Task statement:
All lines in the material below that hold "title" should be found and copied.
*****
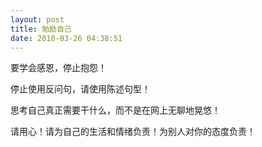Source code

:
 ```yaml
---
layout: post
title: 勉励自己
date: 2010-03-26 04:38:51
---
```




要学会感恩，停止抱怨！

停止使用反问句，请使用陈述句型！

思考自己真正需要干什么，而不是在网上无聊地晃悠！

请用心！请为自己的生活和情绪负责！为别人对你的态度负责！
*****
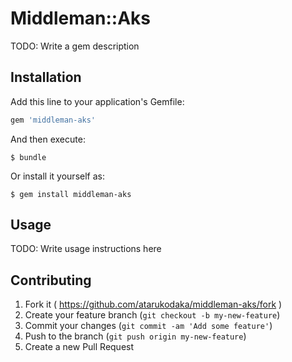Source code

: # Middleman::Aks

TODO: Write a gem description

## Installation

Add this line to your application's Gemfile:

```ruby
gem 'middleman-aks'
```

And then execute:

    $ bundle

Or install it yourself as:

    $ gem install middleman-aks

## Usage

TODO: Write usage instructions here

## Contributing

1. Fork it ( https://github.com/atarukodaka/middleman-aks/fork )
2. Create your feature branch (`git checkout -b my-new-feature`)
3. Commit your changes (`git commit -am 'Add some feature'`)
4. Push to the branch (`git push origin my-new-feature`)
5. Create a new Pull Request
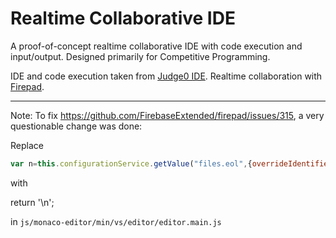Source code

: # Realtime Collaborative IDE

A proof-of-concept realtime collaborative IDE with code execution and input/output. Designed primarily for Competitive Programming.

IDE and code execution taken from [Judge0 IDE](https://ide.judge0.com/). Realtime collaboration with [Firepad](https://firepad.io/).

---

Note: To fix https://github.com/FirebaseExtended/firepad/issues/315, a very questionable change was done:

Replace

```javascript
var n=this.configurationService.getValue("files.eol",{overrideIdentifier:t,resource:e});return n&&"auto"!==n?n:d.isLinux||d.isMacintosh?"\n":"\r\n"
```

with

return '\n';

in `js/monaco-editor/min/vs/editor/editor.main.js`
*****
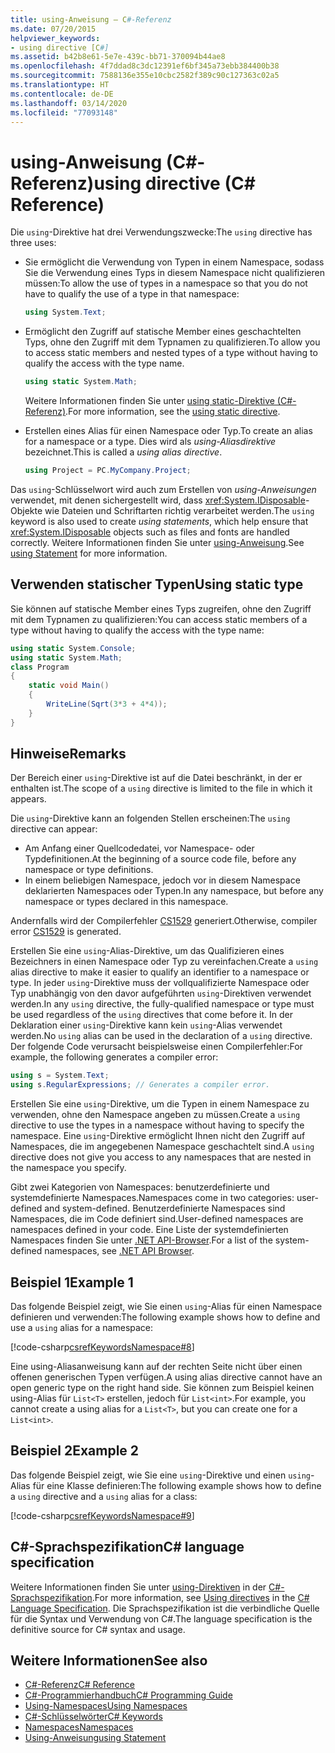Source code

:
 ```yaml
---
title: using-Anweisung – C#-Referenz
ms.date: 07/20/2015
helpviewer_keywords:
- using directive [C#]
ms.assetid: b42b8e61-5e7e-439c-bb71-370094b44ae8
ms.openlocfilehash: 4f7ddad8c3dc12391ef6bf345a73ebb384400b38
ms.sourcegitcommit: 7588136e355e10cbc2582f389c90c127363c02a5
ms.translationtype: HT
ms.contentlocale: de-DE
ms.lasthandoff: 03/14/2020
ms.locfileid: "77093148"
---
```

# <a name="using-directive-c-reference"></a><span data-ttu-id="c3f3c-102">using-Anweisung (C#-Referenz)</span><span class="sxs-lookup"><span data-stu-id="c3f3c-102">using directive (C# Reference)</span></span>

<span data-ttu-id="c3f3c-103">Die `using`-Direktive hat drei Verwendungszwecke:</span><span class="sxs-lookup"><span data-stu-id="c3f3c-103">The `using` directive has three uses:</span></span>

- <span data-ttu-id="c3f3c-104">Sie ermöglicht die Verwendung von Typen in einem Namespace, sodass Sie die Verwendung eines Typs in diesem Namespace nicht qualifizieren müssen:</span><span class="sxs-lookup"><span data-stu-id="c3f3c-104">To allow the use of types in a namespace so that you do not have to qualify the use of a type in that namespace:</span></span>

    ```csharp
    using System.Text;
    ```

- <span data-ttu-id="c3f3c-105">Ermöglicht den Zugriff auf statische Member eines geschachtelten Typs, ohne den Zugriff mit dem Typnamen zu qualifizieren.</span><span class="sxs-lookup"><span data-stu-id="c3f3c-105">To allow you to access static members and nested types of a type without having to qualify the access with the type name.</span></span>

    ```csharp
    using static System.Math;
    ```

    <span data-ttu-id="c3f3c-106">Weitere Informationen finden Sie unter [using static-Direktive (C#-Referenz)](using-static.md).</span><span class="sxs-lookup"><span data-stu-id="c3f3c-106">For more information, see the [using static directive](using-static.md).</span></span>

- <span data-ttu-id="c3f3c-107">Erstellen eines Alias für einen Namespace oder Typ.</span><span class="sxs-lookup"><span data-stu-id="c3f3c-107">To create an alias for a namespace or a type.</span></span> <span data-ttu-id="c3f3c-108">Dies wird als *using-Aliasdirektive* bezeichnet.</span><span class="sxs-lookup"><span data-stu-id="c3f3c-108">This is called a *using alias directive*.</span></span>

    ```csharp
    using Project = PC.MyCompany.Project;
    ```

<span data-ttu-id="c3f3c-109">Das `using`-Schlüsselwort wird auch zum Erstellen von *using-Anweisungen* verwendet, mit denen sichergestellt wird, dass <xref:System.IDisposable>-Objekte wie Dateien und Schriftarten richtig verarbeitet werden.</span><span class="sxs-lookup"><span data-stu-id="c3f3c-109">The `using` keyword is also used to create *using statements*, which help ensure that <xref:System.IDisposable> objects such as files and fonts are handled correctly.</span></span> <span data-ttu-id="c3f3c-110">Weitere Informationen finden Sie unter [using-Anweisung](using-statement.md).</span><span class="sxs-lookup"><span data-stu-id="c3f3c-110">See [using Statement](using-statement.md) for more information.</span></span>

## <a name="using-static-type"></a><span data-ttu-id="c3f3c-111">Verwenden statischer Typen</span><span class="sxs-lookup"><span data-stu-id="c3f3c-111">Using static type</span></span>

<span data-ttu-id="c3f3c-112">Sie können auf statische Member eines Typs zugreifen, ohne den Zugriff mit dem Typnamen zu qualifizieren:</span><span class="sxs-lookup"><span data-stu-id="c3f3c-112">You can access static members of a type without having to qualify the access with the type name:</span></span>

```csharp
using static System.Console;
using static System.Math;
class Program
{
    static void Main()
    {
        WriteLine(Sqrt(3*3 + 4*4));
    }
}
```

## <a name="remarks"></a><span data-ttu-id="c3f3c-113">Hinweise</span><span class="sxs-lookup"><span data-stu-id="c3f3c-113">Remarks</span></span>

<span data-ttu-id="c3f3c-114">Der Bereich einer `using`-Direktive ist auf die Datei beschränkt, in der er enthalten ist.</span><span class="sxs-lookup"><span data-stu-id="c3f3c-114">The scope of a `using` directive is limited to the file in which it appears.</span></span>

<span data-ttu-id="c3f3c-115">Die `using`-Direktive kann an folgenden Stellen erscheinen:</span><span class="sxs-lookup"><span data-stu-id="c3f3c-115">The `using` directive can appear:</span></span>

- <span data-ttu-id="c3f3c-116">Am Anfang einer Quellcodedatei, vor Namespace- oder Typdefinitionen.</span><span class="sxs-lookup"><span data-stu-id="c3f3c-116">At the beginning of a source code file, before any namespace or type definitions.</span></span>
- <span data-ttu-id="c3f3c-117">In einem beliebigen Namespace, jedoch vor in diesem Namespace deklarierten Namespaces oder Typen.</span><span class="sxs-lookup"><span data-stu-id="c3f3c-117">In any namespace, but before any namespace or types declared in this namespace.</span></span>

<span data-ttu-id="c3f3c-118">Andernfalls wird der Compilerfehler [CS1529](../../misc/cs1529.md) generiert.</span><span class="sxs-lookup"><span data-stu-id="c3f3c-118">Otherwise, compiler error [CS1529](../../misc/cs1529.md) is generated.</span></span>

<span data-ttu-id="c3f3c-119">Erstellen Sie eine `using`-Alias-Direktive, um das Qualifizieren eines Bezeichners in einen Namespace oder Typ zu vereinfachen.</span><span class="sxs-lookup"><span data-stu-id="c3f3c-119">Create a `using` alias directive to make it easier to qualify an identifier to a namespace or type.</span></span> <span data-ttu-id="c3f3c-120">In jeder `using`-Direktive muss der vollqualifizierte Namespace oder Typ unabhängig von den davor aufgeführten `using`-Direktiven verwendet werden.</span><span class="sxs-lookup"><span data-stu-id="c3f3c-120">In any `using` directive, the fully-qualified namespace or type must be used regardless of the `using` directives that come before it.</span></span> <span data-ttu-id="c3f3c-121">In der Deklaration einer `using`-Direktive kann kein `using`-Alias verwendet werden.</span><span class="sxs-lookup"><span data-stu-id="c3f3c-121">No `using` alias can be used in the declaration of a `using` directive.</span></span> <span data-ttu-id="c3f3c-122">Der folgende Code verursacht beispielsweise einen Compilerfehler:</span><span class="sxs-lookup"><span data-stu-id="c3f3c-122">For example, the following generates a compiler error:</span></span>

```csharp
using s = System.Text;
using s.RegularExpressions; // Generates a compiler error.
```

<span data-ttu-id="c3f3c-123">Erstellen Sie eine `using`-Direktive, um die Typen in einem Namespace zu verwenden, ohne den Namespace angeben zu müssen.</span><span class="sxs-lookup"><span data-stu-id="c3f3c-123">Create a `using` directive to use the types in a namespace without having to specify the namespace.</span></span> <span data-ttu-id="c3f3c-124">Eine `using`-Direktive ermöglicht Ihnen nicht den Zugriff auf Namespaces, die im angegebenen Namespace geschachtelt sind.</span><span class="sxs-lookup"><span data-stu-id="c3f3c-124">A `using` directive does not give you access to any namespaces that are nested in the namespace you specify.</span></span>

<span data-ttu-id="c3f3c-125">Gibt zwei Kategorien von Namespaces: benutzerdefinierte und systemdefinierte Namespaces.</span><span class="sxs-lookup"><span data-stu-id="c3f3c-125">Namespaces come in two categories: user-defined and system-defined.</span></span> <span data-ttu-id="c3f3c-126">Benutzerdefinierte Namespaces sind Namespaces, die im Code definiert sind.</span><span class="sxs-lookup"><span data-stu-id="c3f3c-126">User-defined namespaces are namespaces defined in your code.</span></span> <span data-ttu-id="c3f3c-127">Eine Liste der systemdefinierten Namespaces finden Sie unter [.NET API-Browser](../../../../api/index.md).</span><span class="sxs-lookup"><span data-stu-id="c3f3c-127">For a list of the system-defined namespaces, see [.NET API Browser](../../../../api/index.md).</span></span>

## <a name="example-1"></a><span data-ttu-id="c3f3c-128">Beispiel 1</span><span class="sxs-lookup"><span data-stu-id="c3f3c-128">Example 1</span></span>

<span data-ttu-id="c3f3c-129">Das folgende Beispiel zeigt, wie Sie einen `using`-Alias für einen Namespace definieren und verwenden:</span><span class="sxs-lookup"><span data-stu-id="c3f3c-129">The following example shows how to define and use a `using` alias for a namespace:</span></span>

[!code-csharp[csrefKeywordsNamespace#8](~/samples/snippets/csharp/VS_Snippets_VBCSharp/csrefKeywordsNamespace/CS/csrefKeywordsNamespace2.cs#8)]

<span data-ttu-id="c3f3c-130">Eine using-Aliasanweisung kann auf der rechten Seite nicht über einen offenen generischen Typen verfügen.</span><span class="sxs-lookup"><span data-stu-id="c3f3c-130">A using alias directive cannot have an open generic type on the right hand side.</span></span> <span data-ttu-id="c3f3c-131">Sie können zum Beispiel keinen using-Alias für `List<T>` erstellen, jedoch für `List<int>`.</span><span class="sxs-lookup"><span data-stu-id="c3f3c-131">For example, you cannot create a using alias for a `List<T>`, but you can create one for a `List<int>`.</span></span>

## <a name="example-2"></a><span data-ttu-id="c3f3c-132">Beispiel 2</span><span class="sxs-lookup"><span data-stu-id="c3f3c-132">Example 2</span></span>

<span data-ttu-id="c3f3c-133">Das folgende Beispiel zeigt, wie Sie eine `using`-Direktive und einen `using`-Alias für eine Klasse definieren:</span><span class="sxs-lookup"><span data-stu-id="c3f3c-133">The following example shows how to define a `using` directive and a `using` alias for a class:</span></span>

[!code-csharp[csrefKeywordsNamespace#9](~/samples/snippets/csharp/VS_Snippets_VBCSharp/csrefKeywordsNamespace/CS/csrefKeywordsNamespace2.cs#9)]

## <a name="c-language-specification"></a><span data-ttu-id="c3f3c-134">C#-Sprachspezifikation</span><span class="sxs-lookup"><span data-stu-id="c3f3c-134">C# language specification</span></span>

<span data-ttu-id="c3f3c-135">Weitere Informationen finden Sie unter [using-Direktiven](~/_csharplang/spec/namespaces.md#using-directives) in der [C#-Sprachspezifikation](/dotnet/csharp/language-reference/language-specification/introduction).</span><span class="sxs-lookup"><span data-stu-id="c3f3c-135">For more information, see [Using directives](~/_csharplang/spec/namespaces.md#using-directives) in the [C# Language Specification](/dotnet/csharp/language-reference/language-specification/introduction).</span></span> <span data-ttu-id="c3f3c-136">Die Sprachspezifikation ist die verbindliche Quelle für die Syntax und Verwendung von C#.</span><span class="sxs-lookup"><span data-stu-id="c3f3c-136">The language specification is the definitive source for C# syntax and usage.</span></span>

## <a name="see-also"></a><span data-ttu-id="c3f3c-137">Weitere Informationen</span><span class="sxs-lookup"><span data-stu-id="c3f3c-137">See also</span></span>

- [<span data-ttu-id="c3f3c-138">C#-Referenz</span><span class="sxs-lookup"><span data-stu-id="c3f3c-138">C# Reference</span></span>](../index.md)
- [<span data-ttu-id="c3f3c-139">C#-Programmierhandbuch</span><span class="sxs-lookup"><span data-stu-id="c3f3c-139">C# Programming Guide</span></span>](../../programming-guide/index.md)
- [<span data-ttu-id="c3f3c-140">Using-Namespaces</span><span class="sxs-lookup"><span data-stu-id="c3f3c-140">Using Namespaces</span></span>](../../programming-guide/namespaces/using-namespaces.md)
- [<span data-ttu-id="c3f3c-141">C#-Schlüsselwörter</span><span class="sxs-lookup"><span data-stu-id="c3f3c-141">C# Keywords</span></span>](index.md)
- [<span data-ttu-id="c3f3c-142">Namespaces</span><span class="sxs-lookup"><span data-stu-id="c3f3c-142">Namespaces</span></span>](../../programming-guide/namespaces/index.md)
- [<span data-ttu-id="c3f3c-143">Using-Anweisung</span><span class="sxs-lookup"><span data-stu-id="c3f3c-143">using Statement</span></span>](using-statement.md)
*****
Response to the task:
title: 勉励自己
title: using-Anweisung – C#-Referenz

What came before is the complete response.